Sócrates, censurado pela Globo, mesmo depois de morto
Sócrates foi um dos maiores jogadores da história do futebol brasileiro.
E era amplamente reconhecido e respeitado pelo seu caráter, pela sua inteligência e pela sua personalidade.
O que nenhum grande veículo da grande mídia cita é que Sócrates era alguém convictamente de esquerda.
Ou melhor, como ele próprio dizia, não era de esquerda ou de direita. Era “socialista no sentido pleno da palavra”*.
Como poucos, Sócrates era um ser humano integral, coerente entre o que pensava/falava e o que fazia.
O seu modo de comemorar gols, muitas vezes sem a intensidade proporcional que gera nos torcedores, mas sempre com o punho cerrado no braço erguido, é uma saudação comunista clássica**.
Ontem, minutos antes do início da partida contra o Palmeiras, na derradeira rodada do Brasileirão 2011, jogadores, torcedores e comissão técnica do Corinthinans o homenageram, imitando o gesto que ele tantas vezes repetiu.
Os dois narradores da Globo (Cléber Machado, na TV aberta, e Milton Leite, na Sportv) mencionaram apenas “a forma como ele comemorava seus gols”.
Não estão errados, óbvio. Mas aplicaram ao pé da letra o Manual da Rede Globo: tornar invisíveis as ideias e os símbolos comunistas, socialistas e da esquerda em geral.
A censura é tão sutil – e ao mesmo tempo insidiosa – que a simples omissão contínua dessa referência, ao longo de tanto tempo, naturaliza a desinfomação. Pouquíssima gente – mesmo muitos corintianos de esquerda – sabe que o gesto de Sócrates era uma menção à ideologia que ele defendia.
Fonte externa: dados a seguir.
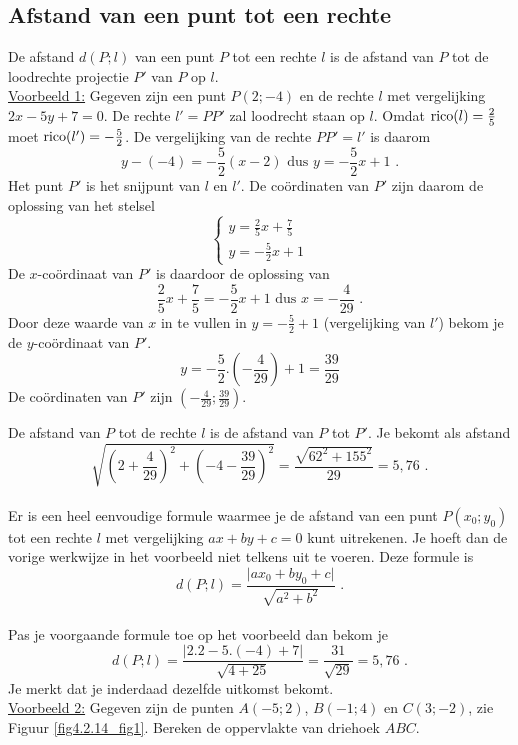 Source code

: \subsection{Afstand van een punt tot een rechte}
\noindent

De afstand $d(P;l)$ van een punt $P$ tot een rechte $l$ is de afstand van $P$ tot de loodrechte projectie $P'$ van $P$ op $l$.\\

\noindent \underline{Voorbeeld 1:} Gegeven zijn een punt $P(2;-4)$ en de rechte $l$ met vergelijking $2x-5y+7=0$.
De rechte $l'=PP'$ zal loodrecht staan op $l$.
Omdat $\operatorname{rico} (l)=\frac {2}{5}$ moet $\operatorname{rico} (l')=-\frac {5}{2}$.
De vergelijking van de rechte $PP'=l'$ is daarom
\[
y-(-4)=-\frac {5}{2} (x-2) \text { dus } y=-\frac {5}{2}x+1 \text { .}
\]
Het punt $P'$ is het snijpunt van $l$ en $l'$.
De co\"ordinaten van $P'$ zijn daarom de oplossing van het stelsel
\[
\begin{cases}
y=\frac {2}{5} x +\frac {7}{5} \\
y=-\frac {5}{2} x +1
\end{cases}
\] 
De $x$-co\"ordinaat van $P'$ is daardoor de oplossing van
\[
\frac {2}{5} x+\frac {7}{5} = -\frac {5}{2} x +1 \text { dus } x=-\frac {4}{29} \text { .}
\]
Door deze waarde van $x$ in te vullen in $y=-\frac {5}{2}+1$ (vergelijking van $l'$) bekom je de $y$-co\"ordinaat van $P'$.
\[
y=-\frac {5}{2}.(-\frac{4}{29})+1=\frac {39}{29}
\]
De co\"ordinaten van $P'$ zijn $(-\frac {4}{29}; \frac {39}{29 })$.

De afstand van $P$ tot de rechte $l$ is de afstand van $P$ tot $P'$.
Je bekomt als afstand
\[
\sqrt { \left( 2+\frac {4}{29}  \right)^2 + \left( -4-\frac {39}{29}  \right)^2  } =\frac {\sqrt { 62^2+155^2}}{29}=5,76 \text { .}
\]\\

Er is een heel eenvoudige formule waarmee je de afstand van een punt $P(x_0;y_0)$ tot een rechte $l$ met vergelijking $ax+by+c=0$ kunt uitrekenen.
Je hoeft dan de vorige werkwijze in het voorbeeld niet telkens uit te voeren.
Deze formule is
\[
d(P;l)=\frac { \vert ax_0+by_0+c \vert }{\sqrt {a^2+b^2}} \text { .}
\]\\

Pas je voorgaande formule toe op het voorbeeld dan bekom je
\[
d(P;l)=\frac { \vert 2.2-5.(-4)+7 \vert }{\sqrt {4+25}}=\frac {31}{\sqrt {29}}=5,76 \text { .}
\]
Je merkt dat je inderdaad dezelfde uitkomst bekomt.\\

\noindent \underline{Voorbeeld 2:} Gegeven zijn de punten $A(-5;2)$, $B(-1;4)$ en $C(3;-2)$, zie Figuur \ref{fig4.2.14_fig1}.
Bereken de oppervlakte van driehoek $ABC$.

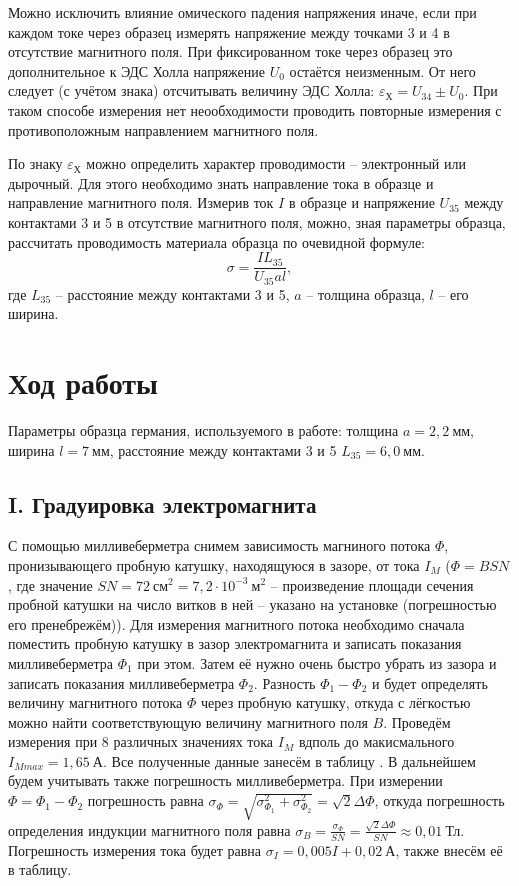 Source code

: \documentclass[a4paper,10pt]{article}
\begin{document}
Можно исключить влияние омического падения напряжения иначе, если при каждом токе через образец измерять напряжение между точками 3 и 4 в отсутствие магнитного поля. При фиксированном токе через образец это дополнительное к ЭДС Холла напряжение $U_0$ остаётся неизменным. От него следует (с учётом знака) отсчитывать величину ЭДС Холла: $\varepsilon_{\text{Х}}=U_{34}\pm U_0$. При таком способе измерения нет неообходимости проводить повторные измерения с противоположным направлением магнитного поля.

По знаку $\varepsilon_{\text{Х}}$ можно определить характер проводимости -- электронный или дырочный. Для этого необходимо знать направление тока в образце и направление магнитного поля. Измерив ток $I$ в образце и напряжение $U_{35}$ между контактами 3 и 5 в отсутствие магнитного поля, можно, зная параметры образца, рассчитать проводимость материала образца по очевидной формуле:\[\sigma=\frac{IL_{35}}{U_{35}al},\]где $L_{35}$ -- расстояние между контактами 3 и 5, $a$ -- толщина образца, $l$ -- его ширина.

\section*{Ход работы}

Параметры образца германия, используемого в работе: толщина $a=2,2~\text{мм}$, ширина $l=7~\text{мм}$, расстояние между контактами 3 и 5 $L_{35}=6,0~\text{мм}$.

\subsection{I. Градуировка электромагнита}

С помощью милливеберметра снимем зависимость магниного потока $\Phi$, пронизывающего пробную катушку, находящуюся в зазоре, от тока $I_M$ ($\Phi=BSN$, где значение $SN=72~\text{см}^2=7,2\cdot10^{-3}~\text{м}^2$ -- произведение площади сечения пробной катушки на число витков в ней -- указано на установке (погрешностью его пренебрежём)). Для измерения магнитного потока необходимо сначала поместить пробную катушку в зазор электромагнита и записать показания милливеберметра $\Phi_1$ при этом. Затем её нужно очень быстро убрать из зазора и записать показания милливеберметра $\Phi_2$. Разность $\Phi_1-\Phi_2$ и будет определять величину магнитного потока $\Phi$ через пробную катушку, откуда с лёгкостью можно найти соответствующую величину магнитного поля $B$. Проведём измерения при 8 различных значениях тока $I_M$ вдполь до макисмального $I_{Mmax}=1,65~\text{А}$. Все полученные данные занесём в таблицу . В дальнейшем будем учитывать также погрешность милливеберметра. При измерении $\Phi=\Phi_1-\Phi_2$ погрешность равна $\sigma_{\Phi}=\sqrt{\sigma_{\Phi_1}^2+\sigma_{\Phi_2}^2}=\sqrt2\Delta\Phi$, откуда погрешность определения индукции магнитного поля равна $\sigma_B=\frac{\sigma_{\Phi}}{SN}=\frac{\sqrt2\Delta\Phi}{SN}\approx0,01~\text{Тл}$. Погрешность измерения тока будет равна $\sigma_I=0,005I+0,02~\text{А}$, также внесём её в таблицу.
\end{document}
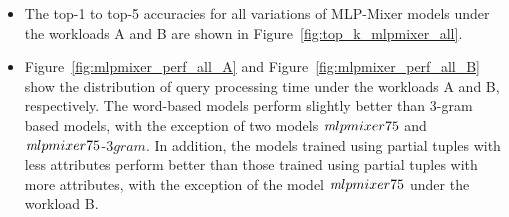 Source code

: \documentclass[conference]{IEEEtran}
\begin{document}
\begin{itemize}
	\item The top-1 to top-5 accuracies for all variations of MLP-Mixer models under the workloads A and B are shown in Figure~\ref{fig:top_k_mlpmixer_all}.
	\item Figure~\ref{fig:mlpmixer_perf_all_A} and Figure~\ref{fig:mlpmixer_perf_all_B} show the distribution of query processing time under the workloads A and B, respectively.
	The word-based models perform slightly better than 3-gram based models, with the exception of two models $\emph mlpmixer75$ and $\emph mlpmixer75$-$3gram$.
	In addition, the models trained using partial tuples with less attributes perform better than those trained using partial tuples with more attributes, 
	with the exception of the model $\emph mlpmixer75$ under the workload B.
\end{itemize}
\end{document}
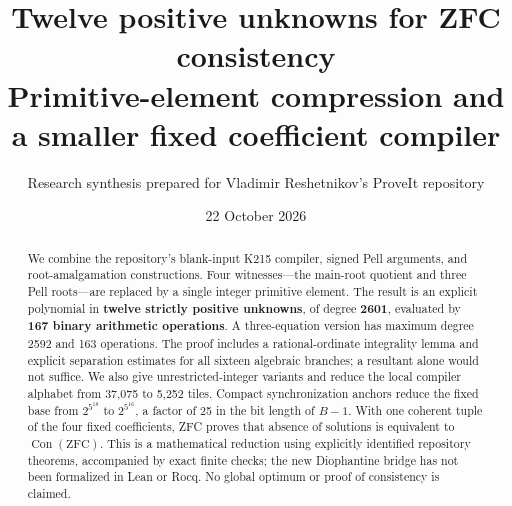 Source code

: \documentclass[11pt,a4paper]{article}
\title{Twelve positive unknowns for ZFC consistency\\[4pt]\large Primitive-element compression and a smaller fixed coefficient compiler}
\author{Research synthesis prepared for Vladimir Reshetnikov's ProveIt repository}
\date{22 October 2026}
\theoremstyle{remark}\newtheorem{remark}[theorem]{Remark}
\newcommand{\Con}{\operatorname{Con}}
\begin{document}
\maketitle
\begin{abstract}
We combine the repository's blank-input K215 compiler, signed Pell
arguments, and root-amalgamation constructions.  Four witnesses---the
main-root quotient and three Pell roots---are replaced by a single
integer primitive element.  The result is an explicit polynomial in
\textbf{twelve strictly positive unknowns}, of degree \textbf{2601},
evaluated by \textbf{167 binary arithmetic operations}.  A three-equation
version has maximum degree 2592 and 163 operations.  The proof includes
a rational-ordinate integrality lemma and explicit separation estimates
for all sixteen algebraic branches; a resultant alone would not suffice.
We also give unrestricted-integer variants and reduce the local compiler
alphabet from 37,075 to 5,252 tiles.  Compact synchronization anchors
reduce the fixed base from $2^{5^{18}}$ to $2^{5^{16}}$, a factor of 25
in the bit length of $B-1$.  With one coherent tuple of the four fixed
coefficients, ZFC proves that absence of solutions is equivalent to
$\Con(\mathrm{ZFC})$.  This is a mathematical reduction using explicitly
identified repository theorems, accompanied by exact finite checks; the
new Diophantine bridge has not been formalized in Lean or Rocq.  No
global optimum or proof of consistency is claimed.
\end{abstract}
\newpage
\tableofcontents
\newpage






\end{document}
É possível até que os narradores da Globo não saibam desse “detalhe”.
A não disseminação dessa referência – feita por um ídolo, uma estrela do esporte, uma pessoa pública de grande visibilidade, mas de convicções contrárias ao establishment – é um ótimo exemplo de uma minúscula, embora muito eficiente (inclusive porque é camuflada), ação da guerrilha ideológica que – apresentando-se como algo “natural”, casual – é feita sistemática e permanentemente pelos meios de comunicação.
Em resumo: neutralização ou contrapropaganda ideológica.
Os meios de comunicação (e seus porta vozes) fazem apenas o seu papel – de aparelhos privados de hegemonia, para usar o conceito gramsciano. Cabe a nós combater e desconstruir esta ação deletéria.
Sócrates era (e continuará) sempre saudado como alguém íntegro e um grande profissional, mas não interessa – aos donos do discurso oficial – lembrar que ele também era comunista.
Daí a censura. Sutil e perversa, porque esconde uma dimensão do ser humano Sócrates que faz parte da sua essência e da sua integralidade enquanto pessoa.
Daqui a 100 anos, a persistir essa censura, ninguém saberá que Sócrates se afirmava comunista.
Se é para perpetuar e celebrar a memória de Sócrates, que o façamos na sua integralidade, e não apenas parcial e convenientemente.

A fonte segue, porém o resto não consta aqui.